Monday, June 11, 2007

Style, Part Four: Intensity

What keeps a reader interested, reading late into the night, even when they have that important meeting at work the next day? What prevents a reader from wandering off to clean the breakfast nook or play a video game? What makes a story vital, exciting, and dynamic?

Intensity, that's what.

An intense story grips the reader, making her need to keep reading, need to know what happens next. Intense stories are the ones that make the fourteen-year-old sit there on the couch and say, “Wow. That kicked ass!”

We want to write intense stories, because they're the ones that get read, remembered, and talked about. In the end, intense stories are the ones that sell, especially in genre fiction. If given the choice between a contemplative bout of navel-gazing and a rip roaring adventure, readers tend to pick the latter. That doesn't mean that there's no room for the former, but let's be honest here: we want to fish from the wider, deeper pond when we're submitting stories.
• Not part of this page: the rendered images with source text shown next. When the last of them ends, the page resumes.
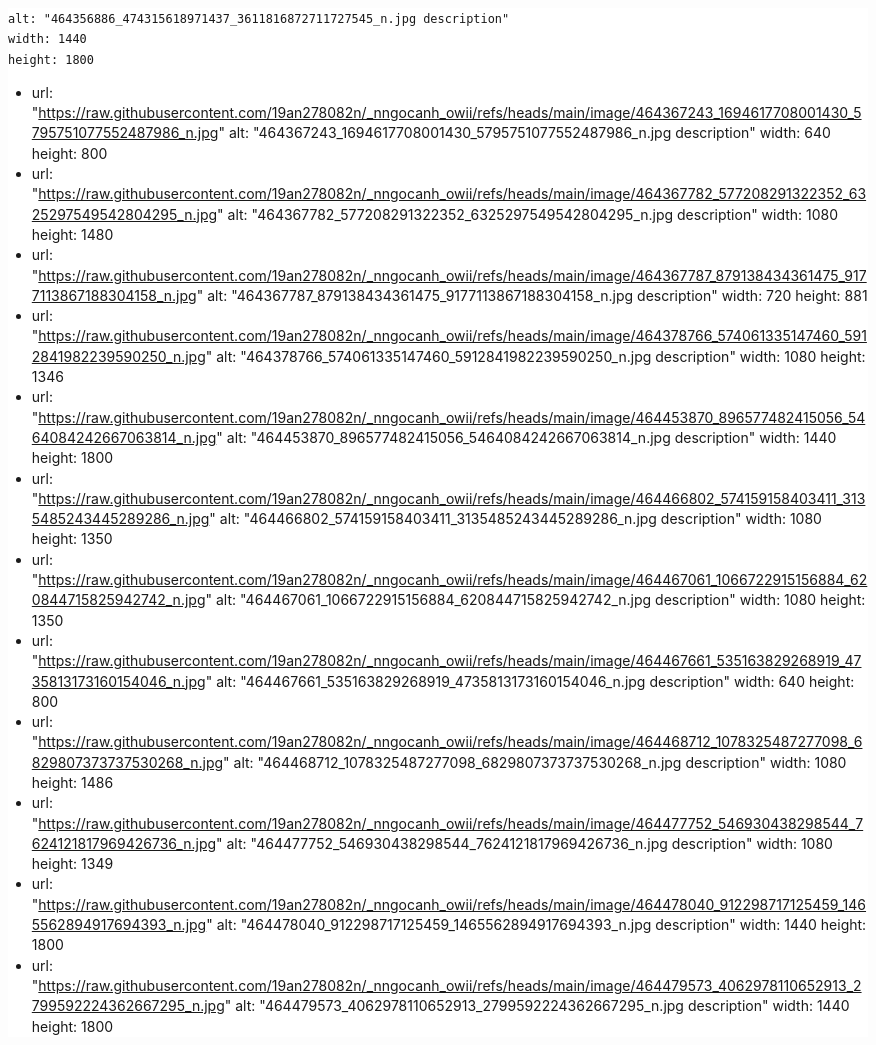     alt: "464356886_474315618971437_3611816872711727545_n.jpg description"
    width: 1440
    height: 1800
  - url: "https://raw.githubusercontent.com/19an278082n/_nngocanh_owii/refs/heads/main/image/464367243_1694617708001430_5795751077552487986_n.jpg"
    alt: "464367243_1694617708001430_5795751077552487986_n.jpg description"
    width: 640
    height: 800
  - url: "https://raw.githubusercontent.com/19an278082n/_nngocanh_owii/refs/heads/main/image/464367782_577208291322352_6325297549542804295_n.jpg"
    alt: "464367782_577208291322352_6325297549542804295_n.jpg description"
    width: 1080
    height: 1480
  - url: "https://raw.githubusercontent.com/19an278082n/_nngocanh_owii/refs/heads/main/image/464367787_879138434361475_9177113867188304158_n.jpg"
    alt: "464367787_879138434361475_9177113867188304158_n.jpg description"
    width: 720
    height: 881
  - url: "https://raw.githubusercontent.com/19an278082n/_nngocanh_owii/refs/heads/main/image/464378766_574061335147460_5912841982239590250_n.jpg"
    alt: "464378766_574061335147460_5912841982239590250_n.jpg description"
    width: 1080
    height: 1346
  - url: "https://raw.githubusercontent.com/19an278082n/_nngocanh_owii/refs/heads/main/image/464453870_896577482415056_5464084242667063814_n.jpg"
    alt: "464453870_896577482415056_5464084242667063814_n.jpg description"
    width: 1440
    height: 1800
  - url: "https://raw.githubusercontent.com/19an278082n/_nngocanh_owii/refs/heads/main/image/464466802_574159158403411_3135485243445289286_n.jpg"
    alt: "464466802_574159158403411_3135485243445289286_n.jpg description"
    width: 1080
    height: 1350
  - url: "https://raw.githubusercontent.com/19an278082n/_nngocanh_owii/refs/heads/main/image/464467061_1066722915156884_620844715825942742_n.jpg"
    alt: "464467061_1066722915156884_620844715825942742_n.jpg description"
    width: 1080
    height: 1350
  - url: "https://raw.githubusercontent.com/19an278082n/_nngocanh_owii/refs/heads/main/image/464467661_535163829268919_4735813173160154046_n.jpg"
    alt: "464467661_535163829268919_4735813173160154046_n.jpg description"
    width: 640
    height: 800
  - url: "https://raw.githubusercontent.com/19an278082n/_nngocanh_owii/refs/heads/main/image/464468712_1078325487277098_6829807373737530268_n.jpg"
    alt: "464468712_1078325487277098_6829807373737530268_n.jpg description"
    width: 1080
    height: 1486
  - url: "https://raw.githubusercontent.com/19an278082n/_nngocanh_owii/refs/heads/main/image/464477752_546930438298544_7624121817969426736_n.jpg"
    alt: "464477752_546930438298544_7624121817969426736_n.jpg description"
    width: 1080
    height: 1349
  - url: "https://raw.githubusercontent.com/19an278082n/_nngocanh_owii/refs/heads/main/image/464478040_912298717125459_1465562894917694393_n.jpg"
    alt: "464478040_912298717125459_1465562894917694393_n.jpg description"
    width: 1440
    height: 1800
  - url: "https://raw.githubusercontent.com/19an278082n/_nngocanh_owii/refs/heads/main/image/464479573_4062978110652913_2799592224362667295_n.jpg"
    alt: "464479573_4062978110652913_2799592224362667295_n.jpg description"
    width: 1440
    height: 1800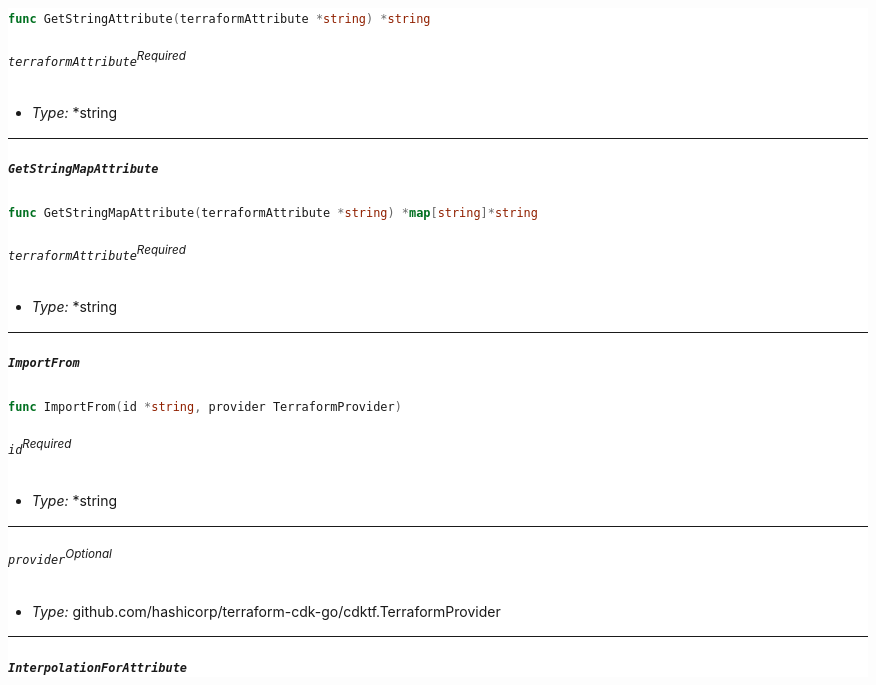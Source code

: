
 ```go
func GetStringAttribute(terraformAttribute *string) *string
```

###### `terraformAttribute`<sup>Required</sup> <a name="terraformAttribute" id="@cdktf/provider-azurerm.springCloudCustomizedAccelerator.SpringCloudCustomizedAccelerator.getStringAttribute.parameter.terraformAttribute"></a>

- *Type:* *string

---

##### `GetStringMapAttribute` <a name="GetStringMapAttribute" id="@cdktf/provider-azurerm.springCloudCustomizedAccelerator.SpringCloudCustomizedAccelerator.getStringMapAttribute"></a>

```go
func GetStringMapAttribute(terraformAttribute *string) *map[string]*string
```

###### `terraformAttribute`<sup>Required</sup> <a name="terraformAttribute" id="@cdktf/provider-azurerm.springCloudCustomizedAccelerator.SpringCloudCustomizedAccelerator.getStringMapAttribute.parameter.terraformAttribute"></a>

- *Type:* *string

---

##### `ImportFrom` <a name="ImportFrom" id="@cdktf/provider-azurerm.springCloudCustomizedAccelerator.SpringCloudCustomizedAccelerator.importFrom"></a>

```go
func ImportFrom(id *string, provider TerraformProvider)
```

###### `id`<sup>Required</sup> <a name="id" id="@cdktf/provider-azurerm.springCloudCustomizedAccelerator.SpringCloudCustomizedAccelerator.importFrom.parameter.id"></a>

- *Type:* *string

---

###### `provider`<sup>Optional</sup> <a name="provider" id="@cdktf/provider-azurerm.springCloudCustomizedAccelerator.SpringCloudCustomizedAccelerator.importFrom.parameter.provider"></a>

- *Type:* github.com/hashicorp/terraform-cdk-go/cdktf.TerraformProvider

---

##### `InterpolationForAttribute` <a name="InterpolationForAttribute" id="@cdktf/provider-azurerm.springCloudCustomizedAccelerator.SpringCloudCustomizedAccelerator.interpolationForAttribute"></a>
We're already running uphill in the driving snow, just trying to get through to anyone. We don't want to limit ourselves further with a story that, to most markets, is a non-starter.

So, what is intensity and how do we put it into our stories? Many authors, editors, and teachers like to say, “Conflict on every page.”
That doesn't mean that there has to be constant fist fighting and gun/knife/swordplay, but it does illuminate one method of creating intensity. Physical conflict, at least the kind where a character stands a chance to be injured or killed, is certainly the most literal embodiment of conflict. It's not the only one, however. When characters are striving their uttermost to achieve a goal that seems out of reach, that's conflict. When characters suddenly begin to doubt all the motives they've ever had, that's conflict. When characters stand up and refuse to do a deed that they feel is wrong, that's conflict. When they, on the other hand, compromise their morals to achieve an end, that's conflict, too.

Anytime a character faces a tough situation or a tough choice, that creates conflict for that character. Should she stay or go? Should she fight or run? Should she choose the easy, safe road or one that's going to involve risk? We're all conflicted about the small stuff in life, and often the big stuff, too. Even if it isn't fight or flight, our decisions can be nettlesome. All those decisions, in the end, become us. It's no different for fictional characters—only the scale is altered.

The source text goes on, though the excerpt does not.